The investigators aimed to compare the pre-post operative effects of video-assisted thoracoscopy surgery (VATS) and thoracotomy on pulmonary function, exercise capacity, physical activity level, respiratory and peripheral muscle strength, inspiratory muscle endurance, quality of life, fatigue, dyspnea perception and pain in patients with pulmonary nodules.

Condition or Disease Intervention/Treatment Phase
  • Procedure: VATS
  • Procedure: Thoracotomy
 N/A

Detailed Description

According to global cancer statistics, lung cancer accounts for 11.6% of all cancer cases and it is the most common type of cancer in the world. Surgery is the primary treatment approach, especially in early stages lung cancer. Cardiopulmonary fitness of patients with lung cancer is lower than healthy individuals due to the disease itself and treatments. Pulmonary function, exercise capacity and physical activity level are affected in lung cancer depending on the resected lung tissue and the type of surgery. VATS and thoracotomy surgeries, which are the most preferred techniques in lung cancer, have advantages and disadvantages over each other. There are few studies compared the early effects of two surgeries on the pulmonary function, exercise capacity, physical activity, quality of life and fatigue. And also, no study compared the effects of two surgeries on respiratory muscle endurance and peripheral muscle strength, previously.

According to sample size calculation, at least 15 patients with pulmonary lesion both VATS and thoracotomy groups would be included in the study. The demographic, physical and physiological characteristics were recorded from the patient files. Pulmonary function, functional exercise capacity, physical activity level, respiratory and peripheral muscle strength, inspiratory muscle endurance, quality of life, fatigue, dyspnea perception and pain were evaluated pre and two weeks after postoperative term. Primary outcomes were pulmonary function, functional exercise capacity and physical activity level. Secondary outcomes were respiratory and peripheral muscle strength, inspiratory muscle endurance, quality of life, fatigue, dyspnea perception and pain.

Study Design

Study Type:
Interventional
Actual Enrollment :
27 participants
Allocation:
Non-Randomized
Intervention Model:
Parallel Assignment
Masking:
None (Open Label)
Primary Purpose:
Screening
Official Title:
Comparison of Video-Assisted Thoracoscopy Surgery and Thoracotomy on Cardiorespiratory Parameters in Patients With Pulmonary Nodules
Actual Study Start Date :
Jul 10, 2018
Actual Primary Completion Date :
Jul 25, 2019
Actual Study Completion Date :
Jan 1, 2020

Arms and Interventions

Arm Intervention/Treatment
Experimental: Patients with pulmonary nodule scheduled VATS

Patients with pulmonary nodule scheduled VATS were included in this study.
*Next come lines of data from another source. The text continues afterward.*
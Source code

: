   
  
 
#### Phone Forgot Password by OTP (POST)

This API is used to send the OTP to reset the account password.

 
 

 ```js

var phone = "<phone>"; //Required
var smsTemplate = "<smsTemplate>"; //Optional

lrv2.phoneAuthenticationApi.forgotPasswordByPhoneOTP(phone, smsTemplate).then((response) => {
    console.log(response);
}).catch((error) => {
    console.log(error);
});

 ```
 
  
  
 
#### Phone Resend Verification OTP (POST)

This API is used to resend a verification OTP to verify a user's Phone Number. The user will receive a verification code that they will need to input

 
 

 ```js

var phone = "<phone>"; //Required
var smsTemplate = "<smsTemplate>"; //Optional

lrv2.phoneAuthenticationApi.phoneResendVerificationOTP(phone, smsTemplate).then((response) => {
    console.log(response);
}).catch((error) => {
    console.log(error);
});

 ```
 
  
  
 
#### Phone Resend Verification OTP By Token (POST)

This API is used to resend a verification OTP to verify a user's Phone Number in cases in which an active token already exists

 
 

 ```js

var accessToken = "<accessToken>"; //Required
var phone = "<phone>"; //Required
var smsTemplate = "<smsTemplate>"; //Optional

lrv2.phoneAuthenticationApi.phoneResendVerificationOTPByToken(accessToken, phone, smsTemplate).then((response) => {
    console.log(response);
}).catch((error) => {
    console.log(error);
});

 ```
Inclusion and exclusion criteria were considered. Pulmonary function (spirometry), functional exercise capacity (6-minute walk test (6-MWT); 6-minute stepper test (6-MST)), physical activity level (metabolic holter), respiratory (maximal inspiratory and expiratory pressures (MIP-MEP); mouth pressure device) and peripheral muscle strength (dynamometer), inspiratory muscle endurance (incremental loading test), quality of life (European Organization for Research and Treatment of Cancer Quality of Life Questionnaire (EORTCQOL)), fatigue (Fatigue Severity Scale), dyspnea perception (Modified Medical Research Council dyspnea scale (MMRC)) and pain severity (Visual Analog Scale) were assessed before VATS and average two weeks after surgery.

Procedure: VATS
Video-assisted thoracoscopic surgery is a minimal invasive technique in which used to diagnose or treat for lung diseases. During this surgery, one or two small incisions are opened via camera and surgical instruments in patient's chest wall. Thus, less muscle and nerve tissue are damaged. Thoracotomy is an open surgical technique in which allowing visualization of the inside of the thorax. During this surgery, an incision in patient's chest wall is made between the ribs and some muscles important for respiration are cutted to remove a part of lung.
Experimental: Patients with pulmonary nodule scheduled thoracotomy

Patients with pulmonary nodule scheduled thoracotomy were included in this study. Inclusion and exclusion criteria were considered. Pulmonary function (spirometry), functional exercise capacity (6-minute walk test (6-MWT); 6-minute stepper test (6-MST)), physical activity level (metabolic holter), respiratory (maximal inspiratory and expiratory pressures (MIP-MEP); mouth pressure device) and peripheral muscle strength (dynamometer), inspiratory muscle endurance (incremental loading test), quality of life (European Organization for Research and Treatment of Cancer Quality of Life Questionnaire (EORTCQOL)), fatigue (Fatigue Severity Scale), dyspnea perception (Modified Medical Research Council dyspnea scale (MMRC)) and pain severity (Visual Analog Scale) were assessed before VATS and average two weeks after surgery.

Procedure: Thoracotomy
Thoracotomy is an open surgical technique in which allowing visualization of the inside of the thorax. During this surgery, an incision in patient's chest wall is made between the ribs and some muscles important for respiration are cutted to remove a part of lung.

Outcome Measures

Primary Outcome Measures

  1. Pulmonary function test (Forced expiratory volume in one second) [first day]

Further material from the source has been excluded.